En ese lugar que sirvió como Centro Clandestino de Detención, Tortura y Exterminio hoy funciona el Museo Sitio de Memoria ESMA, que acaba de cumplir su sexto aniversario como monumento histórico nacional que evidencia el terrorismo de Estado. Siempre decimos que en este lugar se produjo un crimen contra la humanidad.

La Armada planificó secuestros y llevó a cabo asesinatos de manera sistemática, mantuvo a los prisioneros encapuchados y engrillados, los torturó y los desapareció.

También nacieron en cautiverio niñas y niños que fueron separados de sus madres, muchos de los cuales fueron apropiados ilegalmente o robados. Muchos de ellas y ellos son los desaparecidos vivos que aún seguimos buscando.

Para dar visibilidad internacional a esos crímenes de lesa humanidad cometidos por la dictadura y al proceso de justicia ejemplar logrado gracias a la lucha encabezada por los organismos de Derechos Humanos es que, desde el nacimiento mismo del Museo, impulsamos la candidatura del mismo a la Lista del Patrimonio Mundial de la UNESCO.

Se trata de un programa que tiene como propósito identificar y preservar los bienes patrimoniales que tienen valor universal excepcional y salvaguardarlos de cualquier tipo de intenciones de derribarlos, desprotegerlos o cambiarlos. Algo importante porque si bien en la Argentina son mínimos los sectores negacionistas, estas batallas nunca están ganadas. La historia tiene siempre heridas abiertas.
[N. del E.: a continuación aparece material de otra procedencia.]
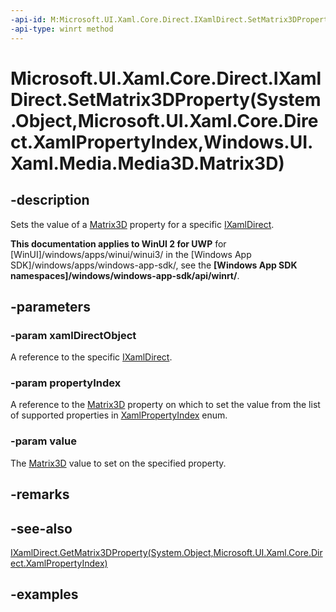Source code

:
 ```yaml
---
-api-id: M:Microsoft.UI.Xaml.Core.Direct.IXamlDirect.SetMatrix3DProperty(System.Object,Microsoft.UI.Xaml.Core.Direct.XamlPropertyIndex,Windows.UI.Xaml.Media.Media3D.Matrix3D)
-api-type: winrt method
---
```


# Microsoft.UI.Xaml.Core.Direct.IXamlDirect.SetMatrix3DProperty(System.Object,Microsoft.UI.Xaml.Core.Direct.XamlPropertyIndex,Windows.UI.Xaml.Media.Media3D.Matrix3D)

<!--
public void SetMatrix3DProperty (object xamlDirectObject, Microsoft.UI.Xaml.Core.Direct.XamlPropertyIndex propertyIndex, Windows.UI.Xaml.Media.Media3D.Matrix3D value);
-->

## -description

Sets the value of a [Matrix3D](/uwp/api/windows.ui.xaml.media.media3d.matrix3d) property for a specific [IXamlDirect](ixamldirect.md).

**This documentation applies to WinUI 2 for UWP** for [WinUI]/windows/apps/winui/winui3/ in the [Windows App SDK]/windows/apps/windows-app-sdk/, see the **[Windows App SDK namespaces]/windows/windows-app-sdk/api/winrt/**.

## -parameters

### -param xamlDirectObject

A reference to the specific [IXamlDirect](ixamldirect.md).

### -param propertyIndex

A reference to the [Matrix3D](/uwp/api/windows.ui.xaml.media.media3d.matrix3d) property on which to set the value from the list of supported properties in [XamlPropertyIndex](xamlpropertyindex.md) enum.

### -param value

The [Matrix3D](/uwp/api/windows.ui.xaml.media.media3d.matrix3d) value to set on the specified property.

## -remarks

## -see-also

[IXamlDirect.GetMatrix3DProperty(System.Object,Microsoft.UI.Xaml.Core.Direct.XamlPropertyIndex)](ixamldirect_getmatrix3dproperty_1493775543.md)

## -examples
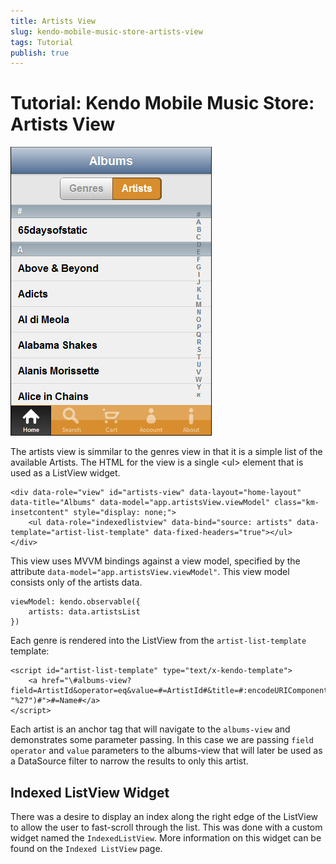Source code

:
 ```yaml
---
title: Artists View
slug: kendo-mobile-music-store-artists-view
tags: Tutorial
publish: true
---
```


# Tutorial: Kendo Mobile Music Store: Artists View

![artists-view](images/artists-view.png)

The artists view is simmilar to the genres view in that it is a simple list of the available Artists. The HTML for the view is a single &lt;ul&gt; element that is used as a ListView widget.

    <div data-role="view" id="artists-view" data-layout="home-layout" data-title="Albums" data-model="app.artistsView.viewModel" class="km-insetcontent" style="display: none;">
        <ul data-role="indexedlistview" data-bind="source: artists" data-template="artist-list-template" data-fixed-headers="true"></ul>
    </div>

This view uses MVVM bindings against a view model, specified by the attribute `data-model="app.artistsView.viewModel"`.
This view model consists only of the artists data.

    viewModel: kendo.observable({
        artists: data.artistsList
    })

Each genre is rendered into the ListView from the `artist-list-template` template:

    <script id="artist-list-template" type="text/x-kendo-template">
        <a href="\#albums-view?field=ArtistId&operator=eq&value=#=ArtistId#&title=#:encodeURIComponent(Name).replace("'", "%27")#">#=Name#</a>
    </script>

Each artist is an anchor tag that will navigate to the `albums-view` and demonstrates some parameter passing.
In this case we are passing `field` `operator` and `value` parameters to the albums-view that will later be used as a DataSource filter to narrow the results to only this artist.

## Indexed ListView Widget

There was a desire to display an index along the right edge of the ListView to allow the user to fast-scroll through the list.
This was done with a custom widget named the `IndexedListView`. More information on this widget can be found on the `Indexed ListView` page.
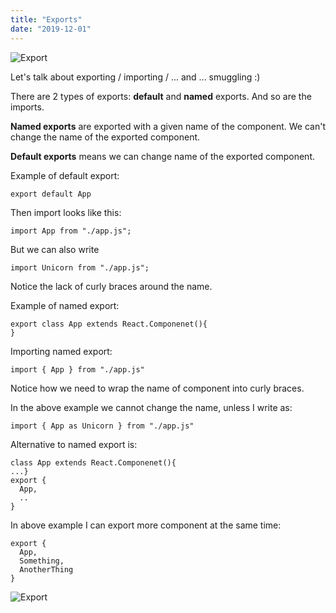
 ```yaml
---
title: "Exports"
date: "2019-12-01"
---
```


![Export](https://i.imgur.com/1S7qNP7.jpg "Photo by Pixabay from Pexels")


Let's talk about exporting / importing / ... and ... smuggling :)


There are 2 types of exports: **default** and **named** exports. And so are the imports.


**Named exports** are exported with a given name of the component. We can't change the name of the exported component.

**Default exports** means we can change name of the exported component.

Example of default export:
```
export default App
```

Then import looks like this:
```
import App from "./app.js";
```

But we can also write
```
import Unicorn from "./app.js";
```

Notice the lack of curly braces around the name.

Example of named export:
```
export class App extends React.Componenet(){
}
```

Importing named export:
```
import { App } from "./app.js"
```
Notice how we need to wrap the name of component into curly braces.

In the above example we cannot change the name, unless I write as:
```
import { App as Unicorn } from "./app.js"
```

Alternative to named export is:
```
class App extends React.Componenet(){
...}
export {
  App,
  ..
}
```

In above example I can export more component at the same time:
```
export {
  App, 
  Something,
  AnotherThing
}
```

![Export](https://i.imgur.com/FMsL26h.jpg "Photo by Pixabay from Pexels")
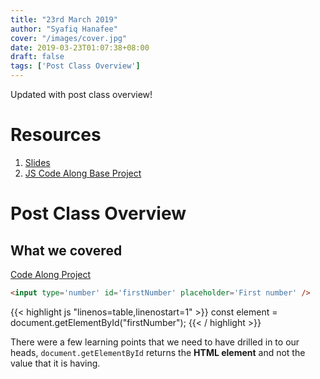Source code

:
 ```yaml
---
title: "23rd March 2019"
author: "Syafiq Hanafee"
cover: "/images/cover.jpg"
date: 2019-03-23T01:07:38+08:00
draft: false
tags: ['Post Class Overview']
---
```


Updated with post class overview!

<!--more-->

# Resources
1. <a target="_blank" href="https://drive.google.com/open?id=1ba1grwOlGlXX7DvuWfZ95ZWfDbe0BVBkIgBSSkkgU44">Slides</a>
2. <a target="_blank" href='https://drive.google.com/open?id=1LY8Xpd7hKMmBhNRp8CmbnpwB6Fl0PlOo'>JS Code Along Base Project</a>

# Post Class Overview
## What we covered
[Code Along Project](/code-along/js2)

```html
<input type='number' id='firstNumber' placeholder='First number' />
```

{{< highlight js "linenos=table,linenostart=1" >}}
  const element = document.getElementById("firstNumber");
{{< / highlight >}}

There were a few learning points that we need to have drilled in to our heads,
`document.getElementById` returns the **HTML element** and not the value that it is having.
El camino de la postulación es largo y complejo. El 9 de diciembre de 2015 el Estado argentino presentó ante la UNESCO el pedido para que la institución integrara la lista tentativa del programa. Un año más tarde la propuesta fue aceptada y desde entonces comenzó el trabajo en torno al expediente para presentar en la candidatura.

El objetivo del equipo de trabajo interdisciplinario es presentarlo completo en septiembre de este año. Por lo pronto, ya fue aprobado por el Comité Argentino de Patrimonio Mundial, conformado por los ministerios de Cultura, Educación, Medio Ambiente, Deporte y Turismo y Relaciones Exteriores de nuestro país.

Impulsamos la candidatura entendiendo que el hoy Museo es, además del sitio de conciencia más representativo del delito complejo de desaparición forzada de personas, un testimonio único y excepcional de la coexistencia de las instituciones del Estado con la represión clandestina y una representación del valor universal de la oposición pacífica al terrorismo de Estado y de la capacidad de persuasión del espíritu humano. También una expresión de lo que significó el Plan Cóndor para los países de la región, golpeados por similares y tremendas experiencias represivas.

Tenemos por delante el gran desafío de lograr el apoyo de distintos sectores, tanto nacionales como internacionales, con el objetivo de generar diálogos y reflexiones que aporten al logro de este candidatura que nos atraviesa en todas las dimensiones como Estado y sociedad.

Lo haremos con la convicción de que el proceso en sí ya es un logro, y siempre con la idea de seguir construyendo más Memoria, más Verdad y más Justicia, pilares fundamentales en nuestra Democracia. Memoria Argentina para el mundo – Patrimonio del Nunca Más.

 

*Directora ejecutiva del Museo Sitio de Memoria ESMA de Argentina y responsable del plan de trabajo para la candidatura ante Unesco.